Task brief. Filter the data for lines with the word "values", then copy every line so identified.

Task data.
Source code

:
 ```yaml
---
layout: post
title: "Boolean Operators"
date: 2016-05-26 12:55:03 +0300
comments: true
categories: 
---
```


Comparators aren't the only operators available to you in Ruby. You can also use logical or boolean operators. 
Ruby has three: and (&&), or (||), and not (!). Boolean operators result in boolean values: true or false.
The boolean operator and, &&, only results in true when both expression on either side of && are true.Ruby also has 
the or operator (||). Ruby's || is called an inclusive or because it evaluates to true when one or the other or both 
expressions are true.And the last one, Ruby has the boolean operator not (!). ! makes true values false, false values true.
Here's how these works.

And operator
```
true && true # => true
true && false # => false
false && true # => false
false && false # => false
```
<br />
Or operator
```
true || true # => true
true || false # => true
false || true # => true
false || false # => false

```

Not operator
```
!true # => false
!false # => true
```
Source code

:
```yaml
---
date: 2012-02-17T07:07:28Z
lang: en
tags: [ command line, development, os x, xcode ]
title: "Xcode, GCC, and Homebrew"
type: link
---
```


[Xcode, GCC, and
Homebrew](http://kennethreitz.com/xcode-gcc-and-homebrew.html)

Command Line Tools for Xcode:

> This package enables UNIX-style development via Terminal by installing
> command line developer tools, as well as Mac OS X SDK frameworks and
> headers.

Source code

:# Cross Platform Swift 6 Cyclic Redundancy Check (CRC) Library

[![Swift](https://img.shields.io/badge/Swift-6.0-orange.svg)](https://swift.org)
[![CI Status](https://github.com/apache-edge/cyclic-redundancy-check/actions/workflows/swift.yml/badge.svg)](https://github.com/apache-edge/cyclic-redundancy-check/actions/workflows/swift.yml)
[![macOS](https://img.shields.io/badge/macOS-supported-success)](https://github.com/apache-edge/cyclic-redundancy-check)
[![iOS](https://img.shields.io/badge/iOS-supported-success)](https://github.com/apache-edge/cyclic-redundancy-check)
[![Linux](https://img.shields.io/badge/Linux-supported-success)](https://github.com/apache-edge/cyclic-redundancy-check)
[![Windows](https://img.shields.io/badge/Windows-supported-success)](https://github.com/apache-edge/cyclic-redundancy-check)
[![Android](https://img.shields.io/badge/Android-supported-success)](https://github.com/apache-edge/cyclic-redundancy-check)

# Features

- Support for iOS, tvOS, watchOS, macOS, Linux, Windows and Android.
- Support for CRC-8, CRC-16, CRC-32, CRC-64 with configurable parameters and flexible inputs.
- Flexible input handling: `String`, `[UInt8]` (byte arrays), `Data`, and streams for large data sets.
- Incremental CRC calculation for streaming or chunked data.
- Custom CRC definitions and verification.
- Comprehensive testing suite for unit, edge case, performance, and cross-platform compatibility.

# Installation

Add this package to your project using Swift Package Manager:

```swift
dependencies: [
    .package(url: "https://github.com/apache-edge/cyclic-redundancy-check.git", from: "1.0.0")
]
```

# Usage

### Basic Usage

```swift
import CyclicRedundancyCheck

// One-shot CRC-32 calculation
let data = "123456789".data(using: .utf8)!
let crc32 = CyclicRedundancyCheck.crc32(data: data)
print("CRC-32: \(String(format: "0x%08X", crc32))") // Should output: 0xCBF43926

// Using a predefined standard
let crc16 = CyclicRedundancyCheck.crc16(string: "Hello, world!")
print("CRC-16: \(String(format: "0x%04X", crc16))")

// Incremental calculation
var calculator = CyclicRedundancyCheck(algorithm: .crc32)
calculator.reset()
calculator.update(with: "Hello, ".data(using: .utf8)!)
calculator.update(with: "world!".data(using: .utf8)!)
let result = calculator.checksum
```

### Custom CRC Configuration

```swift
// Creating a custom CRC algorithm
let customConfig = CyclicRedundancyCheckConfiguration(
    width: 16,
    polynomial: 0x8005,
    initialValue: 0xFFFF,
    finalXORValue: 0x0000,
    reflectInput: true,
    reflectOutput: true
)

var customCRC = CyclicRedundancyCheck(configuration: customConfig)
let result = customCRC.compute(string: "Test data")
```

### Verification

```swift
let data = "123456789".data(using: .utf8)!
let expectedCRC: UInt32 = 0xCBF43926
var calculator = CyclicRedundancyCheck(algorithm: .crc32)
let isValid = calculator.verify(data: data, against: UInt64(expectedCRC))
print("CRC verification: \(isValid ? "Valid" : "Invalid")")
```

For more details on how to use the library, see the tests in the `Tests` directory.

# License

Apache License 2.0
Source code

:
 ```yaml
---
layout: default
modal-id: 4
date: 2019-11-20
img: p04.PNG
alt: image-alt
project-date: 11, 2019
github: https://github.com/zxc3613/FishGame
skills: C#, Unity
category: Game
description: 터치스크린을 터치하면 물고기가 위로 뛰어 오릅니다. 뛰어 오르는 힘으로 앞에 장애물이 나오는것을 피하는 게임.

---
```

Exercise answer.
Ruby has three: and (&&), or (||), and not (!). Boolean operators result in boolean values: true or false.
expressions are true.And the last one, Ruby has the boolean operator not (!). ! makes true values false, false values true.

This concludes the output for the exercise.